The Deployment Gap: When Your Agent Works Locally but Fails in Production
You have spent weeks building an AI agent. It runs perfectly on your laptop. The evaluation scores look solid. Your team is ready to show it to users. Then you try to deploy it, and everything falls apart.
This is a common scenario for teams building agents with the Google Agent Development Kit (ADK). The local development environment is forgiving. You control the Python version, the environment variables are set in your shell, and there is no network policy blocking outbound calls. Production is different. You need a container image, a service account with the right IAM roles, secrets management, a deployment target that can scale, and a way to roll back if something goes wrong.

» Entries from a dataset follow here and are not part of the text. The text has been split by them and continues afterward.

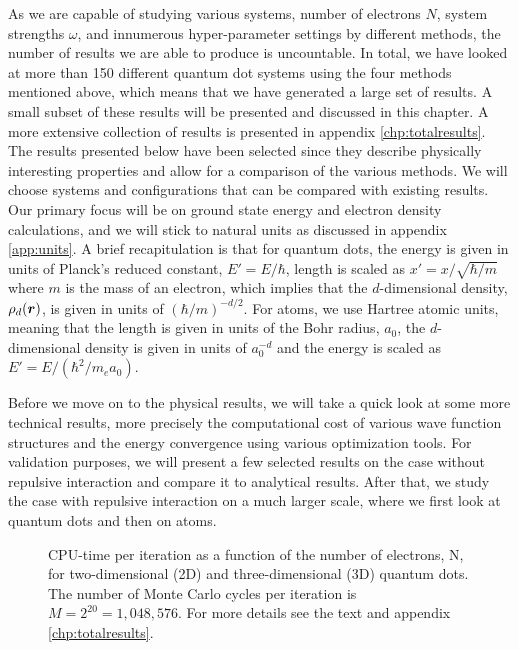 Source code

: As we are capable of studying various systems, number of electrons $N$, system strengths $\omega$, and innumerous hyper-parameter settings by different methods, the number of results we are able to produce is uncountable. In total, we have looked at more than 150 different quantum dot systems using the four methods mentioned above, which means that we have generated a large set of results. A small subset of these results will be presented and discussed in this chapter. A more extensive collection of results is presented in appendix \ref{chp:totalresults}. The results presented below have been selected since they describe physically interesting properties and allow for a comparison of the various methods. We will choose systems and configurations that can be compared with existing results. Our primary focus will be on ground state energy and electron density calculations, and we will stick to natural units as discussed in appendix \ref{app:units}. A brief recapitulation is that for quantum dots, the energy is given in units of Planck's reduced constant, $E'=E/\hbar$, length is scaled as $x'=x/\sqrt{\hbar/m}$ where $m$ is the mass of an electron, which implies that the $d$-dimensional density, $\rho_d(\boldsymbol{{r}})$, is given in units of $(\hbar/m)^{-d/2}$. For atoms, we use Hartree atomic units, meaning that the length is given in units of the Bohr radius, $a_0$, the $d$-dimensional density is given in units of $a_0^{-d}$ and the energy is scaled as $E'=E/(\hbar^2/m_ea_0)$.

Before we move on to the physical results, we will take a quick look at some more technical results, more precisely the computational cost of various wave function structures and the energy convergence using various optimization tools. For validation purposes, we will present a few selected results on the case without repulsive interaction and compare it to analytical results. After that, we study the case with repulsive interaction on a much larger scale, where we first look at quantum dots and then on atoms.

\begin{figure}
	\centering 
	
	\caption{CPU-time per iteration as a function of the number of electrons, N, for two-dimensional (2D) and three-dimensional (3D) quantum dots. The number of Monte Carlo cycles per iteration is $M=2^{20}=1,048,576$. For more details see the text and appendix \ref{chp:totalresults}.}
	\label{fig:cpu_time}
\end{figure} 

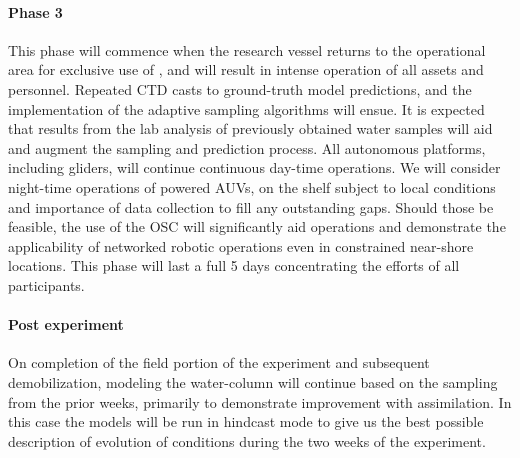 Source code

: \paragraph{Phase 3} This phase will commence when the research vessel
returns to the \naz operational area for exclusive use of \proje, and
will result in intense operation of all assets and personnel. Repeated
CTD casts to ground-truth model predictions, and the implementation of
the adaptive sampling algorithms will ensue. It is expected that
results from the lab analysis of previously obtained water samples
will aid and augment the sampling and prediction process. All
autonomous platforms, including gliders, will continue continuous
day-time operations. We will consider night-time operations of powered
AUVs, on the shelf subject to local conditions and importance of data
collection to fill any outstanding gaps. Should those be feasible, the
use of the OSC will significantly aid operations and demonstrate the
applicability of networked robotic operations even in constrained
near-shore locations.  This phase will last a full 5 days
concentrating the efforts of all participants.

\paragraph{Post experiment} On completion of the field portion of the
experiment and subsequent demobilization, modeling the water-column
will continue based on the sampling from the prior weeks, primarily to
demonstrate improvement with assimilation. In this case the models
will be run in hindcast mode to give us the best possible description
of evolution of conditions during the two weeks of the experiment.


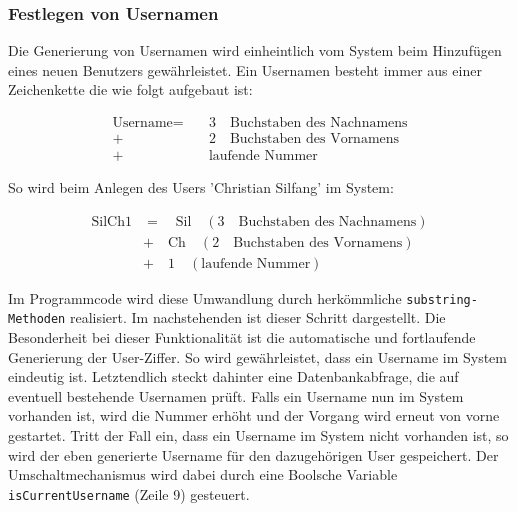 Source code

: 	

\subsubsection{Festlegen von Usernamen}

Die Generierung von Usernamen wird einheintlich vom System beim Hinzufügen eines neuen Benutzers gewährleistet.
Ein Usernamen besteht immer aus einer Zeichenkette die wie folgt aufgebaut ist:

\[
\begin{split}
  \text{Username} =\quad & 3\quad \text{Buchstaben des Nachnamens}\\ 
  +\quad & 2 \quad \text{Buchstaben des Vornamens}\\ 
  +\quad & \text{laufende Nummer}
\end{split}
\]

So wird beim Anlegen des Users 'Christian Silfang' im System:

\[
\begin{split}
  \text{SilCh1} &= \quad \text{Sil} \quad (3 \quad \text{Buchstaben des Nachnamens})\\ 
		&+ \quad \text{Ch} \quad (2 \quad \text{Buchstaben des Vornamens})\\ 
		&+ \quad 1 \quad (\text{laufende Nummer})
\end{split}
\]

Im Programmcode wird diese Umwandlung durch herkömmliche \texttt{substring-Methoden} realisiert.
Im nachstehenden  ist dieser Schritt dargestellt. Die Besonderheit bei dieser Funktionalität ist die automatische und fortlaufende Generierung der User-Ziffer. So wird gewährleistet, dass ein Username im System eindeutig ist. Letztendlich steckt dahinter eine Datenbankabfrage, die auf eventuell bestehende Usernamen prüft.
Falls ein Username nun im System vorhanden ist, wird die Nummer erhöht und der Vorgang wird erneut von vorne gestartet. Tritt der Fall ein, dass ein Username im System nicht vorhanden ist, so wird der eben generierte Username für den dazugehörigen User gespeichert. Der Umschaltmechanismus wird dabei durch eine Boolsche Variable \texttt{isCurrentUsername} (Zeile 9) gesteuert.


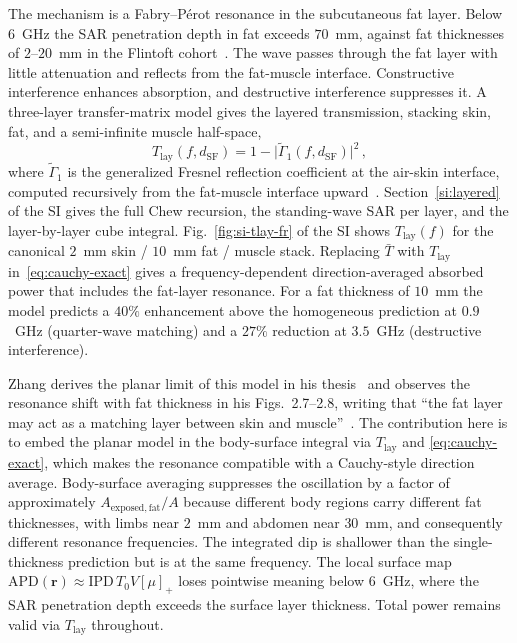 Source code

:\documentclass[journal,twocolumn,10pt]{IEEEtran}
\newcommand{\rr}{\mathbf{r}}
\newcommand{\IPD}{\mathrm{IPD}}
\newcommand{\APD}{\mathrm{APD}}
\newcommand{\Tbar}{\bar{T}}
\newcommand{\Tlay}{T_{\mathrm{lay}}}
\newcommand{\pospart}[1]{\left[#1\right]_{+}}
\newcommand{\Vis}{V}
\begin{document}
The mechanism is a Fabry--P\'erot resonance in the subcutaneous fat
layer. Below $6$~GHz the SAR penetration depth in fat exceeds
$70$~mm, against fat thicknesses of $2$--$20$~mm in the Flintoft
cohort~\cite[Table~1]{Flintoft2014}. The wave passes through the fat
layer with little attenuation and reflects from the fat-muscle
interface. Constructive interference enhances absorption, and destructive
interference suppresses it. A three-layer transfer-matrix model gives the layered transmission,
stacking skin, fat, and a semi-infinite muscle half-space,
\begin{equation}\label{eq:T-lay}
  \Tlay(f, d_{\mathrm{SF}})
  = 1 - \bigl|\widetilde{\Gamma}_1(f, d_{\mathrm{SF}})\bigr|^2\, ,
\end{equation}
where $\widetilde{\Gamma}_1$ is the generalized Fresnel reflection
coefficient at the air-skin interface, computed recursively from the
fat-muscle interface upward~\cite{Chew1995,BornWolf1999}.
Section~\ref{si:layered} of the SI gives the full Chew recursion,
the standing-wave SAR per layer, and the layer-by-layer cube
integral. Fig.~\ref{fig:si-tlay-fr} of the SI shows $\Tlay(f)$ for
the canonical $2$~mm skin / $10$~mm fat / muscle stack. Replacing
$\Tbar$ with $\Tlay$ in~\eqref{eq:cauchy-exact} gives a
frequency-dependent direction-averaged absorbed power that includes
the fat-layer resonance. For a fat thickness of $10$~mm the model
predicts a $40\%$ enhancement above the homogeneous prediction at
$0.9$~GHz (quarter-wave matching) and a $27\%$ reduction at
$3.5$~GHz (destructive interference).

Zhang derives the planar limit of this model in his
thesis~\cite[Sec.~2.2]{Zhang2017thesis} and observes the resonance
shift with fat thickness in his Figs.~2.7--2.8, writing that ``the
fat layer may act as a matching layer between skin and
muscle''~\cite[p.~21]{Zhang2017thesis}. The contribution here is to
embed the planar model in the body-surface integral via $\Tlay$ and
\eqref{eq:cauchy-exact}, which makes the resonance compatible with a
Cauchy-style direction average. Body-surface averaging suppresses
the oscillation by a factor of approximately
$A_{\mathrm{exposed,fat}}/A$ because different body regions carry
different fat thicknesses, with limbs near $2$~mm and abdomen near
$30$~mm, and consequently different resonance frequencies. The
integrated dip is shallower than the single-thickness prediction but
is at the same frequency. The local surface map
$\APD(\rr) \approx \IPD\,T_0 \Vis \pospart{\mu}$ loses pointwise
meaning below $6$~GHz, where the SAR penetration depth exceeds the
surface layer thickness. Total power remains valid via $\Tlay$
throughout.
\end{document}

The pain is not just technical. It is organizational. A developer might push a Dockerfile that works on their machine but fails in CI because the base image is wrong. A teammate might hardcode an API key in the source code instead of using Secret Manager. Someone else might deploy to the wrong region. Each of these mistakes is avoidable, but they happen because the deployment process is manual, undocumented, and fragile.
Why This Problem Gets Worse Over Time
When you have one agent and one developer, you can get away with ad-hoc deployment. You SSH into a server, pull the latest code, and restart the service. This does not scale.
As your team grows, you need:
- Reproducible builds. The same code should produce the same container image every time.
- Secrets isolation. API keys and service account credentials must not live in source control.
- Environment parity. Dev, staging, and production should be as similar as possible.
- Rollback capability. If a deployment introduces a regression, you need to revert in seconds, not hours.
- Audit trails. You need to know who deployed what, when, and to which environment.
Without these, every deployment is a gamble. The cost is not just downtime. It is lost trust from users and wasted engineering time spent debugging infrastructure instead of improving the agent.
What a Good Solution Should Change
A deployment tool for AI agents should do three things:
- Abstract away infrastructure boilerplate. You should not have to write Terraform modules from scratch or debug Docker networking issues every time you deploy.
- Enforce best practices by default. Secrets should be injected from a secrets manager. Service accounts should follow least-privilege principles. Container images should be built with reproducible tooling.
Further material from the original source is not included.